REGGIO EMILIA – Secondo giro di consultazioni di Mario Draghi. Secondo le attese, nel round apertosi oggi, il premier incaricato Mario Draghi non si è limitato all’ascolto ma ha iniziato a tratteggiare i confini programmatici di un “governo europeista con un forte richiamo all’atlantismo”, incardinato su “necessarie riforme della Pubblica amministrazione, del fisco e della giustizia civile”. Tra i punti salienti di quanto ha illustrato ai partici ci sarebbero la scuola, il piano vaccinale e il fisco.

Scuola
Il futuro governo dovrà “rimodulare il calendario scolastico” dell’anno in corso, per recuperare i “numerosi giorni persi”. E’ quanto avrebbe detto il presidente incaricato Mario Draghi ai gruppi parlamentari finora incontrati. Lavorare da subito perché a settembre tutte le cattedre siano assegnate e i docenti siano in classe dal primo giorno del nuovo anno scolastico. E’ uno dei punti che Mario Draghi avrebbe posto in cima all’agenda di governo, nei colloqui con i partiti. Il premier incaricato avrebbe sottolineato che bisogna evitare che ci siano quest’anno molte migliaia di cattedre vacanti come lo scorso anno, alla ripresa dopo l’estate.

Vaccinazioni
Intensificare e accelerare la campagna di vaccinazione, valutando in particolare gli aspetti della logistica e della produzione. E’ uno dei punti che il premier incaricato Mario Draghi avrebbe indicato alle delegazioni dei gruppi parlamentari incontrare oggi. Draghi avrebbe sottolineato la questione dell’approvvigionamento e ad alcuni degli interlocutori avrebbe citato ad esempio la campagna di vaccinazione condotta nel Regno Unito.

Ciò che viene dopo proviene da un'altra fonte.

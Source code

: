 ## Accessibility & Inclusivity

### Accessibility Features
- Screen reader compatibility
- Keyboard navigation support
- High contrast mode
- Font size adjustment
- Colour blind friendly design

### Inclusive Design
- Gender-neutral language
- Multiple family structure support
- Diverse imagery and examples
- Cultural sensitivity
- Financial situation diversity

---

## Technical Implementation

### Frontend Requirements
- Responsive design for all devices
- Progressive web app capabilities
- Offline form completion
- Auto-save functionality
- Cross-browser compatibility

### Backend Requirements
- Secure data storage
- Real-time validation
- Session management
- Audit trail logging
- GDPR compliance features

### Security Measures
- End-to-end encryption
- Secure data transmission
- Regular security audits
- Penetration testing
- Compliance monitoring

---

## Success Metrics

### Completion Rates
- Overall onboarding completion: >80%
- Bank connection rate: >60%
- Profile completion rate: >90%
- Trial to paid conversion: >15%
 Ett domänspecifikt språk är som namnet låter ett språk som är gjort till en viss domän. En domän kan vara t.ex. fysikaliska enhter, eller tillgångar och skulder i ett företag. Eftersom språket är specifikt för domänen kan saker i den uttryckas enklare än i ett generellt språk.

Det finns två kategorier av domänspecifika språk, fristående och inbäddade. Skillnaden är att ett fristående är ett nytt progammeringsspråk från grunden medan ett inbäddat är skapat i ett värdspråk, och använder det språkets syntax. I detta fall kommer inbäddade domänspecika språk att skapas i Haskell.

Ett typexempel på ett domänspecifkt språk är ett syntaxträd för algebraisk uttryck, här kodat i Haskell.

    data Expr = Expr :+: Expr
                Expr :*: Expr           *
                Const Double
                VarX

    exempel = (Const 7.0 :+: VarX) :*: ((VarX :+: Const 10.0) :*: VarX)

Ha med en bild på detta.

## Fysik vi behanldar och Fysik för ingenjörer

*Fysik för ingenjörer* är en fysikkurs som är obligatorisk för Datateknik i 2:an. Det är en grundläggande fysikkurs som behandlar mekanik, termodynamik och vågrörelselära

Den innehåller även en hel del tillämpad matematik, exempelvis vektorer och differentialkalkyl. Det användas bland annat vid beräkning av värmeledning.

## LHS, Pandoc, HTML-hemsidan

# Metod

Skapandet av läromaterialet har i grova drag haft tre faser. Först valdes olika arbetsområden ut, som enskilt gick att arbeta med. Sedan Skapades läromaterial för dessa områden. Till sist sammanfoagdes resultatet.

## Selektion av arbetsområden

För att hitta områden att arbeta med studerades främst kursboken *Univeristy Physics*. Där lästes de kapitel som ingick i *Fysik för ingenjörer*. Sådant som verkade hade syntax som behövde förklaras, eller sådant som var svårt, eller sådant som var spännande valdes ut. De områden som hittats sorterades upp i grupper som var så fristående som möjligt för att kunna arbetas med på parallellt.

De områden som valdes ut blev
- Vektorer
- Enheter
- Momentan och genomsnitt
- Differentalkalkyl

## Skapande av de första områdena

Il confronto tra il premier incaricato Mario Draghi e le parti sociali potrebbe avvenire mercoledì nella tarda mattinata. La convocazione ufficiale non è ancora arrivata ma sarebbe questa l’indicazione che sembra emergere dalle interlocuzioni in corso.
Intanto dalle ore 13 di mercoledì 10 febbraio 2021 alle ore 13 di giovedì 11 febbraio 2021 gli iscritti M5S saranno chiamati a esprimersi su un eventuale supporto a un Governo presieduto da Mario Draghi. Lo annuncia il blog delle Stelle.

Uno dei quattro punti cardine del programma del presidente del Consiglio incaricato, Mario Draghi è “una forte cornice europeista, e il richiamo all’atlantismo”, ha detto il senatore del Psi, Riccardo Nencini, dopo le consultazioni, spiegando che “quando Draghi parla di europeismo, parla anche di sfida, tanto che è arrivato a mettere sul tavolo la questione del bilancio comune europeo”. “Con Draghi non abbiamo parlato di tempi” sulla formazione del governo.

“Abbiamo una definizione molto più precisa del governo. L’impostazione del programma è divisa in quattro punti. Una forte cornice europeista e un richiamo all’atlantismo. Riforme su PA, Giustizia e Fisco. Attenzione particolarissima al mondo del lavoro orientata sia sul turismo sia sulle creazione di grandi infrastrutture. E infine scuola”. Il presidente del Consiglio incaricato, Mario Draghi, “ci ha annunciato tre tematiche dove ritiene necessarie riforme, ossia Pubblica amministrazione, fisco e giustizia civile”, ha detto Manfred Schullian del Svp, presidente del gruppo Misto, al termine delle consultazioni di Draghi con il gruppo Misto della Camera-minoranze linguistiche.

“Il programma di governo è di lungo periodo, ma siamo di fronte ad una emergenza sanitaria immediata ed all’urgenza di presentare i piani del recovery”. Lo afferma Paolo Romani al termine dell’incontro con il presidente del Consiglio incaricato Mario Draghi. “Abbiamo confermato al presidente incaricato Draghi non solo la nostra stima ma anche, dopo aver sentito la sintesi del suo programma, la nostra condivisione in particolare sulla prospettiva europeista con un baricentro atlantista e sui punti che ha sintetizzato: piano vaccini, lavoro, impresa e scuola. Per noi serve un goverbo che si riovolge e valorizza i corpi intermedi e il Sud”.

Lo afferma Maurizio Lupi di Nci al termine dell’incontro con il presidente del Consiglio incaricato Mario Draghi. “E’ evidente che stiamo rispondendo con serietà e responsabilità all’appello del presidente Mattarella per un governo di alto profilo che non si identifichi con nessuna forza politica. Per questo a Draghi abbiamo offerto un sì convinto e senza veti”, ha concluso.